■ EXERCISE DETAILS ■
Only the lines below starting at the one containing "of quantum operation." and ending at the one containing "In this context" belong in the answer, each copied exactly.

■ SUPPLIED MATERIAL ■
/---
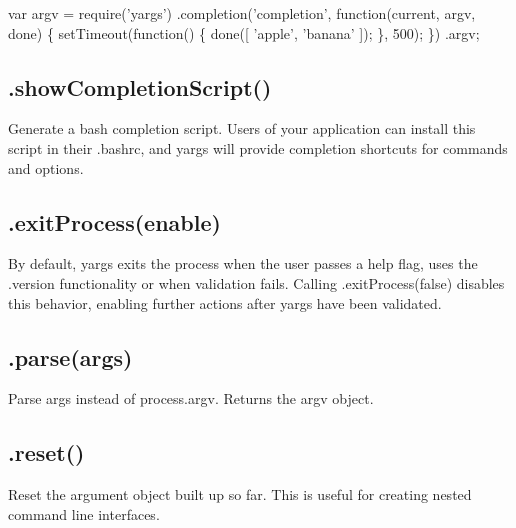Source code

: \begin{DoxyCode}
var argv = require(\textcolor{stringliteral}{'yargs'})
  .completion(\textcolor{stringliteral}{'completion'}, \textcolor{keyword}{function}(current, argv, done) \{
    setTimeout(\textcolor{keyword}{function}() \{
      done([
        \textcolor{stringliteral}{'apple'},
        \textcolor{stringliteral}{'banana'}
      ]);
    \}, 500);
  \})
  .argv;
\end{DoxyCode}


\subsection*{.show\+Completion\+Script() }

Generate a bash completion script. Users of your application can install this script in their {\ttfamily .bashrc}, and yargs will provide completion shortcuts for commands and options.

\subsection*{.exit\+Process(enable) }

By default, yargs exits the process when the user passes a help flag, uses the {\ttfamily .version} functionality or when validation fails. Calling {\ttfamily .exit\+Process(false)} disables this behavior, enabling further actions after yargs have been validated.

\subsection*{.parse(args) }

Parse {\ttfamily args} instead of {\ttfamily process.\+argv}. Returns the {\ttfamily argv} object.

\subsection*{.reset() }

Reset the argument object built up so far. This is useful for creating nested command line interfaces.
\---
/---
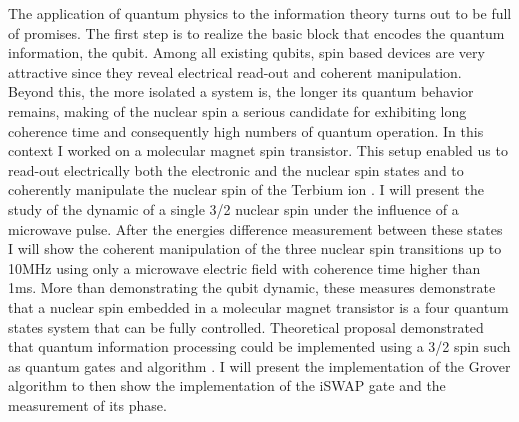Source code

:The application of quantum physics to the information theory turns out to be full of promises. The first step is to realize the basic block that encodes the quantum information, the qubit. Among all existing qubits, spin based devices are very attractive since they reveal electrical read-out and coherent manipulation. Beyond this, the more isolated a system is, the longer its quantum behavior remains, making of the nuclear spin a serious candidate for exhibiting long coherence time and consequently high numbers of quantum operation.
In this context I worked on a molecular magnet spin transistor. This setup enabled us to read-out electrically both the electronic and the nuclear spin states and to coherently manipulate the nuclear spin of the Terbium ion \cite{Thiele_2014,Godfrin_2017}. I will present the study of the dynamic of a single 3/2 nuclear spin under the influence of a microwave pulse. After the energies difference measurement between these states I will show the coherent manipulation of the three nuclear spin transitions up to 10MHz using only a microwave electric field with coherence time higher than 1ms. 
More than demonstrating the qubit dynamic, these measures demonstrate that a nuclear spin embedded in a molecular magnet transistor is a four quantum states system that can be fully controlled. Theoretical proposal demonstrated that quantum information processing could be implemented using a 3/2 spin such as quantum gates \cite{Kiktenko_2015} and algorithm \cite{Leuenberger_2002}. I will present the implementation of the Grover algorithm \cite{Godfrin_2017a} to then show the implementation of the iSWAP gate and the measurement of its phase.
\---
■ ANSWER AREA ■
:The application of quantum physics to the information theory turns out to be full of promises. The first step is to realize the basic block that encodes the quantum information, the qubit. Among all existing qubits, spin based devices are very attractive since they reveal electrical read-out and coherent manipulation. Beyond this, the more isolated a system is, the longer its quantum behavior remains, making of the nuclear spin a serious candidate for exhibiting long coherence time and consequently high numbers of quantum operation.
In this context I worked on a molecular magnet spin transistor. This setup enabled us to read-out electrically both the electronic and the nuclear spin states and to coherently manipulate the nuclear spin of the Terbium ion \cite{Thiele_2014,Godfrin_2017}. I will present the study of the dynamic of a single 3/2 nuclear spin under the influence of a microwave pulse. After the energies difference measurement between these states I will show the coherent manipulation of the three nuclear spin transitions up to 10MHz using only a microwave electric field with coherence time higher than 1ms. 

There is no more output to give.